[[ INFORMATION SUPPLIED, beginning ]]

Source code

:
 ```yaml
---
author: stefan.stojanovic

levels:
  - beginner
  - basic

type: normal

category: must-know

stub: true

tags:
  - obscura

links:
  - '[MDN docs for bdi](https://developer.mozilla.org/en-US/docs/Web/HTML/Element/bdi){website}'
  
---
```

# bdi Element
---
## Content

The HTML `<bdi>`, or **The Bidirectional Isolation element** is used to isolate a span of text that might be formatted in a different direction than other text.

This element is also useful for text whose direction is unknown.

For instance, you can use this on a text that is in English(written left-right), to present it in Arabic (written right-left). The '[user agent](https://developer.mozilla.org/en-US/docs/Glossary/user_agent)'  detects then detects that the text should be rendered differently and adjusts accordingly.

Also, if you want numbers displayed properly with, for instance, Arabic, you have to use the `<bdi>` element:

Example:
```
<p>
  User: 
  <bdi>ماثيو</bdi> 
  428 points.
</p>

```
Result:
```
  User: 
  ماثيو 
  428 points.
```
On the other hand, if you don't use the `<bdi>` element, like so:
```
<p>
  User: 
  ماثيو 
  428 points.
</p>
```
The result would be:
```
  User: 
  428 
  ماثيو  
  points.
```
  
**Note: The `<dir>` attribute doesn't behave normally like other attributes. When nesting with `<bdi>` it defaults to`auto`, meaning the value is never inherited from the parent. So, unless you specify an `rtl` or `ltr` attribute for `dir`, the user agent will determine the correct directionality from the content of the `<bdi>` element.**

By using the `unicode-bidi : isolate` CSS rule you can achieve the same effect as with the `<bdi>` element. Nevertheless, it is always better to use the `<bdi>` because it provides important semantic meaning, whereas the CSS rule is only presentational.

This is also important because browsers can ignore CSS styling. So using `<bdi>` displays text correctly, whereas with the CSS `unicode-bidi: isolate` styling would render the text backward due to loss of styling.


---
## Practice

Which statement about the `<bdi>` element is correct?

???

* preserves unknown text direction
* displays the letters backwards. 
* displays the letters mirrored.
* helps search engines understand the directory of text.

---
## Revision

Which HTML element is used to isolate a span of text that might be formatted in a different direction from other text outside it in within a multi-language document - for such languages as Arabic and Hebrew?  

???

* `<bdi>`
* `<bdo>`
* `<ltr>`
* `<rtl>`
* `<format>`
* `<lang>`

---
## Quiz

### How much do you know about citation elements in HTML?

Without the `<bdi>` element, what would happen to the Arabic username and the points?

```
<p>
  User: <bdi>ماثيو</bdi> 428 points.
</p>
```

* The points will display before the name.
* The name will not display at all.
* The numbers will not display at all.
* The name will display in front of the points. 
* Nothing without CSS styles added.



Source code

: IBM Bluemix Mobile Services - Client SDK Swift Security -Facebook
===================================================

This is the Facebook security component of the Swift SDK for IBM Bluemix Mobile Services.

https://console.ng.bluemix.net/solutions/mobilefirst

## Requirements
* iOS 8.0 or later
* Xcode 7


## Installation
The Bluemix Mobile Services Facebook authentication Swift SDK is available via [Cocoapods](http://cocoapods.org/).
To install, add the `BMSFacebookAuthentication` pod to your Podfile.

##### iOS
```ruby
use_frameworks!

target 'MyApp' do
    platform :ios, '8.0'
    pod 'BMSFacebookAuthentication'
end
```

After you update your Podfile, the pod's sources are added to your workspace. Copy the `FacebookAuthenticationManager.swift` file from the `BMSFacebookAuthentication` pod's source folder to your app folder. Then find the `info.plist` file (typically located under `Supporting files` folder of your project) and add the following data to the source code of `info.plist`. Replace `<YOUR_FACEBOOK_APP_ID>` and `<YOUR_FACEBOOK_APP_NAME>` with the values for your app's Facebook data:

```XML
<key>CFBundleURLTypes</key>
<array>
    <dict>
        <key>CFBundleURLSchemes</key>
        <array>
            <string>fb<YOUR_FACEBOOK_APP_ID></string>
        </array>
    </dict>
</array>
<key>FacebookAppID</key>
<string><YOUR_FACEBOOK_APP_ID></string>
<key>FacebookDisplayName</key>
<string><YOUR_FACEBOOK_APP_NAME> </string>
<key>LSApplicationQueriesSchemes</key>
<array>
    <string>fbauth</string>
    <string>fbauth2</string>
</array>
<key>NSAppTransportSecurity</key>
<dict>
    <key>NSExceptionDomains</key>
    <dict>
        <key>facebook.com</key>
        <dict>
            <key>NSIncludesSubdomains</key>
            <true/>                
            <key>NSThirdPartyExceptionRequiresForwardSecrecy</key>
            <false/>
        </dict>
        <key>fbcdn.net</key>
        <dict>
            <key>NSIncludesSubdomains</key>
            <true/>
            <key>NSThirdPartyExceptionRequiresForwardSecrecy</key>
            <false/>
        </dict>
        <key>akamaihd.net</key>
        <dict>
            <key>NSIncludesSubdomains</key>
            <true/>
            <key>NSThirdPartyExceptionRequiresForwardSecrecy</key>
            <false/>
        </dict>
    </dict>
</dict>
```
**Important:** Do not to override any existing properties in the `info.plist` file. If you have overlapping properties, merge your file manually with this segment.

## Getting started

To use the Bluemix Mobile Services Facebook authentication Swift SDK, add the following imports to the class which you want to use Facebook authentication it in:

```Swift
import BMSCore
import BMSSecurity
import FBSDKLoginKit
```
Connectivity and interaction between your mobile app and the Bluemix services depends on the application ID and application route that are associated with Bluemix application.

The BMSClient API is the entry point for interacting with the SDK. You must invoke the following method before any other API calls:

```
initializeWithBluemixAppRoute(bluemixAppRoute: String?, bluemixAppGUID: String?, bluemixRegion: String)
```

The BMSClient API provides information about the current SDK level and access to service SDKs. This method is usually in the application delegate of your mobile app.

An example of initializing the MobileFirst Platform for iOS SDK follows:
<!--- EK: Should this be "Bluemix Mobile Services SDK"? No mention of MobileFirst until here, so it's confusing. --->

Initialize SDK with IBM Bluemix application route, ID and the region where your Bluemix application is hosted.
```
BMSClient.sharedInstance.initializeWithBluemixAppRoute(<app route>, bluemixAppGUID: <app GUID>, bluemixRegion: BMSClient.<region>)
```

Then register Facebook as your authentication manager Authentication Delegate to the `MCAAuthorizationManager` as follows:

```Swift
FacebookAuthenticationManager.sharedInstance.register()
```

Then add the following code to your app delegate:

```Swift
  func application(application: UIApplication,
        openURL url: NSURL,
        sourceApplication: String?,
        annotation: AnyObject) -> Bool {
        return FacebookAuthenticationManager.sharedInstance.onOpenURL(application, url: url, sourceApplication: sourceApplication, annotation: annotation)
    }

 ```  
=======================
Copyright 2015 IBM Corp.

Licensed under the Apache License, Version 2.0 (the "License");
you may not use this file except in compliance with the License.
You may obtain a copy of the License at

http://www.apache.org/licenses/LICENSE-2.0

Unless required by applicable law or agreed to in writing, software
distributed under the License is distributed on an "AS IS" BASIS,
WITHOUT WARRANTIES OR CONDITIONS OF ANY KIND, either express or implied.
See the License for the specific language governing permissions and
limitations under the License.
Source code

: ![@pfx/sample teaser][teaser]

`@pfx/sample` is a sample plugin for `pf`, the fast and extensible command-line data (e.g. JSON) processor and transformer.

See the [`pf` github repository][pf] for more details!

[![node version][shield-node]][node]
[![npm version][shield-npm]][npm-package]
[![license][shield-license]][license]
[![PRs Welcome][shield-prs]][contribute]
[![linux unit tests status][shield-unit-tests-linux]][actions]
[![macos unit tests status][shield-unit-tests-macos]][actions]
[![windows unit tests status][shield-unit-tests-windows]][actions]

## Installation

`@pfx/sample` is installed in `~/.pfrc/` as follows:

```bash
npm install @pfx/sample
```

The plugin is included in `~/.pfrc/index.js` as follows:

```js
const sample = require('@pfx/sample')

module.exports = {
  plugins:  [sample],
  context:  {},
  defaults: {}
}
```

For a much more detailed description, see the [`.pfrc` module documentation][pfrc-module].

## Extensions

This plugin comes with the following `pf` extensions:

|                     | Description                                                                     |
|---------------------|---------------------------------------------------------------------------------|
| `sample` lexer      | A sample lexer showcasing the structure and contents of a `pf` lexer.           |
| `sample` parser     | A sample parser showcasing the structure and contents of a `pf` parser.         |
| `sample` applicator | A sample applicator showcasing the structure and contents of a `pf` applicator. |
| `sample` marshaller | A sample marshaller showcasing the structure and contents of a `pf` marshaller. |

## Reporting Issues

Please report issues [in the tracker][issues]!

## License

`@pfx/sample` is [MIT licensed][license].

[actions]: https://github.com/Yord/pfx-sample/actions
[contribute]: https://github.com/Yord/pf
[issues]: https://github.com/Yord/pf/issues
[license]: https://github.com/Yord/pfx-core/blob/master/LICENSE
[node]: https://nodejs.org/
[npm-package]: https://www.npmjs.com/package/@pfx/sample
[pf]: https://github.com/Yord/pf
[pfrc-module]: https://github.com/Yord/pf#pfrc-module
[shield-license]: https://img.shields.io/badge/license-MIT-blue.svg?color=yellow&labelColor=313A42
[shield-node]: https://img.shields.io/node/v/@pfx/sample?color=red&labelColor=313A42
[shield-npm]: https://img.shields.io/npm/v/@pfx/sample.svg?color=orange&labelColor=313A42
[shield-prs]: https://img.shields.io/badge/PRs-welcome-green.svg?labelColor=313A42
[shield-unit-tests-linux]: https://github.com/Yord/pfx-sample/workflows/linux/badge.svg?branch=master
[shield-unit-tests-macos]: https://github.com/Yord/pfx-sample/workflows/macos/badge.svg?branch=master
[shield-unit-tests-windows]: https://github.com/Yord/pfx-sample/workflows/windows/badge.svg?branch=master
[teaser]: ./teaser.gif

[[ INFORMATION SUPPLIED, end ]]

EXERCISE DIRECTIONS: Return each line of the material above in which the string "method" appears.

EXPECTED ANSWER:
The BMSClient API is the entry point for interacting with the SDK. You must invoke the following method before any other API calls:
The BMSClient API provides information about the current SDK level and access to service SDKs. This method is usually in the application delegate of your mobile app.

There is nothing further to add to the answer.